(Saved data entries)
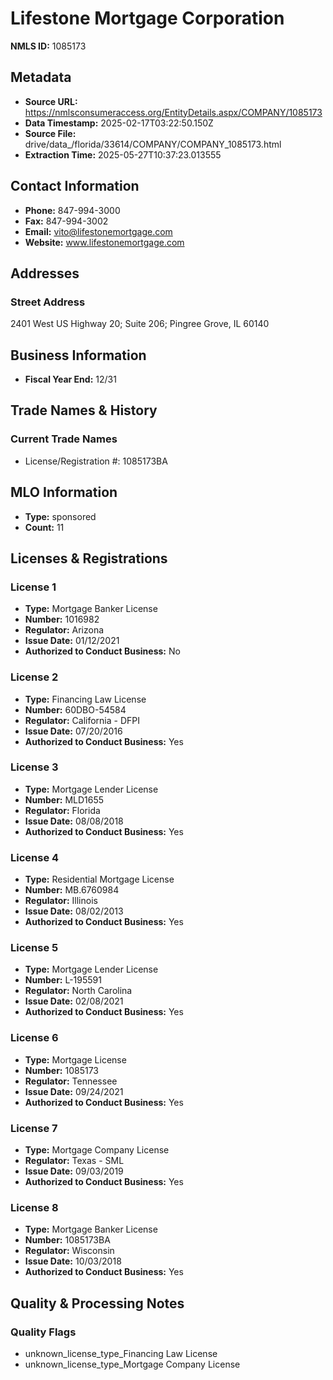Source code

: # Lifestone Mortgage Corporation

**NMLS ID:** 1085173

## Metadata
- **Source URL:** https://nmlsconsumeraccess.org/EntityDetails.aspx/COMPANY/1085173
- **Data Timestamp:** 2025-02-17T03:22:50.150Z
- **Source File:** drive/data_/florida/33614/COMPANY/COMPANY_1085173.html
- **Extraction Time:** 2025-05-27T10:37:23.013555

## Contact Information
- **Phone:** 847-994-3000
- **Fax:** 847-994-3002
- **Email:** vito@lifestonemortgage.com
- **Website:** www.lifestonemortgage.com

## Addresses
### Street Address
2401 West US Highway 20; Suite 206; Pingree Grove, IL 60140

## Business Information
- **Fiscal Year End:** 12/31

## Trade Names & History
### Current Trade Names
- License/Registration #: 1085173BA

## MLO Information
- **Type:** sponsored
- **Count:** 11

## Licenses & Registrations

### License 1
- **Type:** Mortgage Banker License
- **Number:** 1016982
- **Regulator:** Arizona
- **Issue Date:** 01/12/2021
- **Authorized to Conduct Business:** No

### License 2
- **Type:** Financing Law License
- **Number:** 60DBO-54584
- **Regulator:** California - DFPI
- **Issue Date:** 07/20/2016
- **Authorized to Conduct Business:** Yes

### License 3
- **Type:** Mortgage Lender License
- **Number:** MLD1655
- **Regulator:** Florida
- **Issue Date:** 08/08/2018
- **Authorized to Conduct Business:** Yes

### License 4
- **Type:** Residential Mortgage License
- **Number:** MB.6760984
- **Regulator:** Illinois
- **Issue Date:** 08/02/2013
- **Authorized to Conduct Business:** Yes

### License 5
- **Type:** Mortgage Lender License
- **Number:** L-195591
- **Regulator:** North Carolina
- **Issue Date:** 02/08/2021
- **Authorized to Conduct Business:** Yes

### License 6
- **Type:** Mortgage License
- **Number:** 1085173
- **Regulator:** Tennessee
- **Issue Date:** 09/24/2021
- **Authorized to Conduct Business:** Yes

### License 7
- **Type:** Mortgage Company License
- **Regulator:** Texas - SML
- **Issue Date:** 09/03/2019
- **Authorized to Conduct Business:** Yes

### License 8
- **Type:** Mortgage Banker License
- **Number:** 1085173BA
- **Regulator:** Wisconsin
- **Issue Date:** 10/03/2018
- **Authorized to Conduct Business:** Yes

## Quality & Processing Notes
### Quality Flags
- unknown_license_type_Financing Law License
- unknown_license_type_Mortgage Company License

### Task directions
In the records above, return precisely the line containing "## Quality & Processing Notes" and each line that comes after it, up to the final one.

### Finished task
## Quality & Processing Notes
### Quality Flags
- unknown_license_type_Financing Law License
- unknown_license_type_Mortgage Company License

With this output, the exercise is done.